Das Schaffhauser Museum zu Allerheiligen widmet dem Maler Velimir Ilišević eine grosse Einzelausstellung. Ilišević ist kurz vor dem Krieg aus dem damaligen Jugoslawien in die Schweiz gekommen. Heute lebt er in Stein am Rhein. Höhepunkt der Austellung ist die Gemäldeserie «Hodlers Spiel».

Die Ausstellung unter dem Titel «Velimir Ilišević – Zwischen Halt und Neubeginn» gibt einen umfassenden Überblick über das Schaffen des im ehemaligen Jugoslawien aufgewachsenen 51-Jährigen.

Die Werke sind in den letzten 25 Jahren entstanden und spannen den Bogen von seinen ersten Arbeiten bis zu den jüngsten Schöpfungen. Seit fast 30 Jahren lebt Velimir Ilišević in der Schweiz. Kurz vor Kriegsausbruch verliess er 1989 seine frühere Heimat, das damalige Jugoslawien.

Ilišević zeichnet Hodler weiter

Im Mittelpunkt der Ausstellung steht der zwischen 2013 und 2015 entstandene Gemäldezyklus «Hodlers Spiel», der vom berühmtem Bild «Der Holzfäller» ausgeht. Ilišević verarbeitet in der Serie seine eigene Familiengeschichte.

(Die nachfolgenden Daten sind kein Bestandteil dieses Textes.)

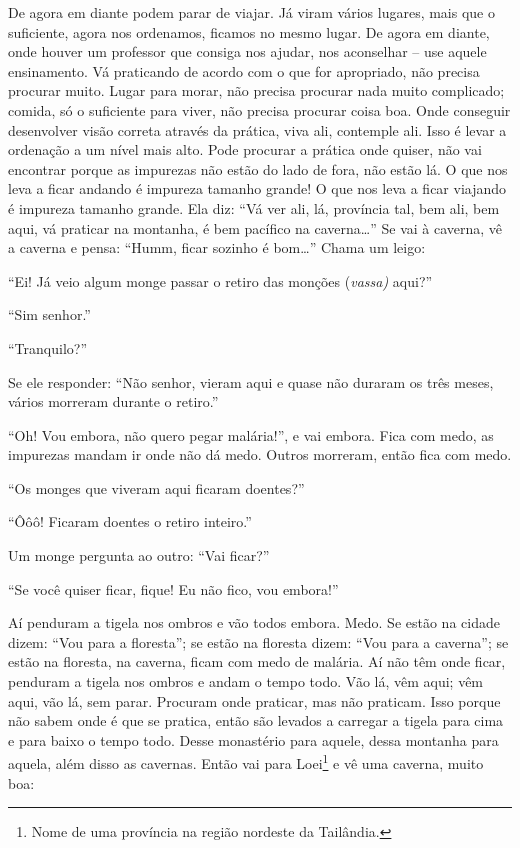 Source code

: De agora em diante podem parar de viajar. Já viram vários lugares,
mais que o suficiente, agora nos ordenamos, ficamos no mesmo lugar. De
agora em diante, onde houver um professor que consiga nos ajudar, nos
aconselhar – use aquele ensinamento. Vá praticando de acordo com o que
for apropriado, não precisa procurar muito. Lugar para morar, não
precisa procurar nada muito complicado; comida, só o suficiente para
viver, não precisa procurar coisa boa. Onde conseguir desenvolver visão
correta através da prática, viva ali, contemple ali. Isso é levar a
ordenação a um nível mais alto. Pode procurar a prática onde quiser,
não vai encontrar porque as impurezas não estão do lado de fora, não
estão lá. O que nos leva a ficar andando é impureza tamanho grande! O
que nos leva a ficar viajando é impureza tamanho grande. Ela diz: “Vá
ver ali, lá, província tal, bem ali, bem aqui, vá praticar na montanha,
é bem pacífico na caverna…” Se vai à caverna, vê a caverna e pensa:
“Humm, ficar sozinho é bom…” Chama um leigo: 

“Ei! Já veio algum monge passar o retiro das monções (\textit{vassa)
}aqui?”

“Sim senhor.” 

“Tranquilo?” 

Se ele responder: “Não senhor, vieram aqui e quase não duraram os
três meses, vários morreram durante o retiro.” 

“Oh! Vou embora, não quero pegar malária!”, e vai embora. Fica com
medo, as impurezas mandam ir onde não dá medo. Outros morreram, então
fica com medo. 

“Os monges que viveram aqui ficaram doentes?” 

“Ôôô! Ficaram doentes o retiro inteiro.”

Um monge pergunta ao outro: “Vai ficar?” 

“Se você quiser ficar, fique! Eu não fico, vou embora!”

Aí penduram a tigela nos ombros e vão todos embora. Medo. Se estão
na cidade dizem: “Vou para a floresta”; se estão na floresta dizem:
“Vou para a caverna”; se estão na floresta, na caverna, ficam com medo
de malária. Aí não têm onde ficar, penduram a tigela nos ombros e andam
o tempo todo. Vão lá, vêm aqui; vêm aqui, vão lá, sem parar. Procuram
onde praticar, mas não praticam. Isso porque não sabem onde é que se
pratica, então são levados a carregar a tigela para cima e para baixo o
tempo todo. Desse monastério para aquele, dessa montanha para aquela,
além disso as cavernas. Então vai para Loei\footnote{Nome de uma
província na região nordeste da Tailândia.} e vê uma caverna, muito
boa: 

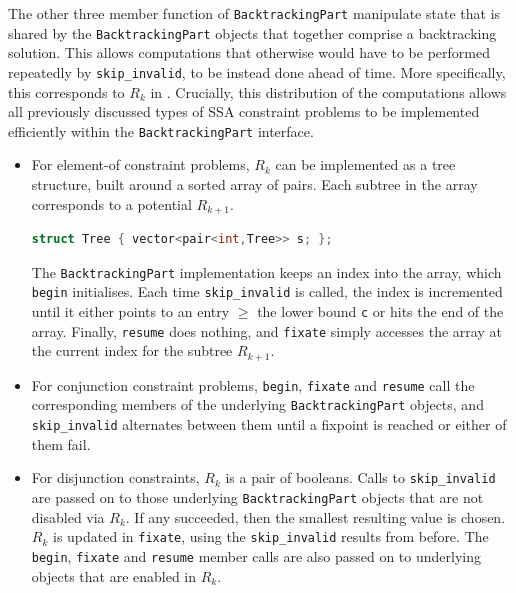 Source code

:     The other three member function of \texttt{BacktrackingPart} manipulate
    state that is shared by the \texttt{BacktrackingPart} objects
    that together comprise a backtracking solution.
    This allows computations that otherwise would have to be performed
    repeatedly by \texttt{skip\_invalid}, to be instead done ahead
    of time.
    More specifically, this corresponds to $R_k$ in
    .
    Crucially, this distribution of the computations allows all previously
    discussed types of SSA constraint problems to be implemented efficiently
    within the {\tt BacktrackingPart} interface.

    \begin{itemize}
    \item For element-of constraint problems, $R_k$ can be implemented as a
          tree structure, built around a sorted array of pairs.
          Each subtree in the array corresponds to a potential $R_{k+1}$.
          \begin{lstlisting}[language=C++]
struct Tree { vector<pair<int,Tree>> s; };
          \end{lstlisting}
          The \texttt{BacktrackingPart} implementation keeps an index into
          the array, which \texttt{begin} initialises.
          Each time \texttt{skip\_invalid} is called, the index is incremented
          until it either points to an entry $\geq$ the lower bound \texttt{c}
          or hits the end of the array.
          Finally, \texttt{resume} does nothing, and \texttt{fixate} simply
          accesses the array at the current index for the subtree $R_{k+1}$.
    \item For conjunction constraint problems, \texttt{begin}, \texttt{fixate}
          and \texttt{resume} call the corresponding members of the underlying
          \texttt{BacktrackingPart} objects, and \texttt{skip\_invalid}
          alternates between them until a fixpoint is reached or
          either of them fail.
    \item For disjunction constraints, $R_k$ is a pair of booleans.
          Calls to \texttt{skip\_invalid} are passed on to those underlying
          \texttt{BacktrackingPart} objects that are not disabled via $R_k$.
          If any succeeded, then the smallest resulting value is chosen.
          $R_k$ is updated in \texttt{fixate}, using the \texttt{skip\_invalid}
          results from before.
          The \texttt{begin}, \texttt{fixate} and \texttt{resume} member
          calls are also passed on to underlying objects
          that are enabled in $R_k$.
    \end{itemize}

Immer wieder finden sich auch Motive, in denen er sich mit dem jugoslawischen Bürgerkrieg auseinandersetzt. Wie stets liege auch hier das Anliegen des Künstlers offen: vom Besonderen zum Allgemeinen, von persönlichen zu den allgemeinen menschlichen Verhältnissen zu gelangen, heisst es im Text zur Ausstellung.

Gezeigt werden ausserdem Zeichnungen, die den Entstehungsprozess der Bilder verdeutlichen, sowie das Frühwerk des Künstlers. Etliche der Arbeiten sind zum ersten Mal zu sehen.

(sted; Regionaljournal Zürich Schaffhausen, 17:30 Uhr)

Wann und wo?

Die Ausstellung ist vom 24. September 2016 bis 12. Februar 2017 im Museum zu Allerheiligen zu sehen.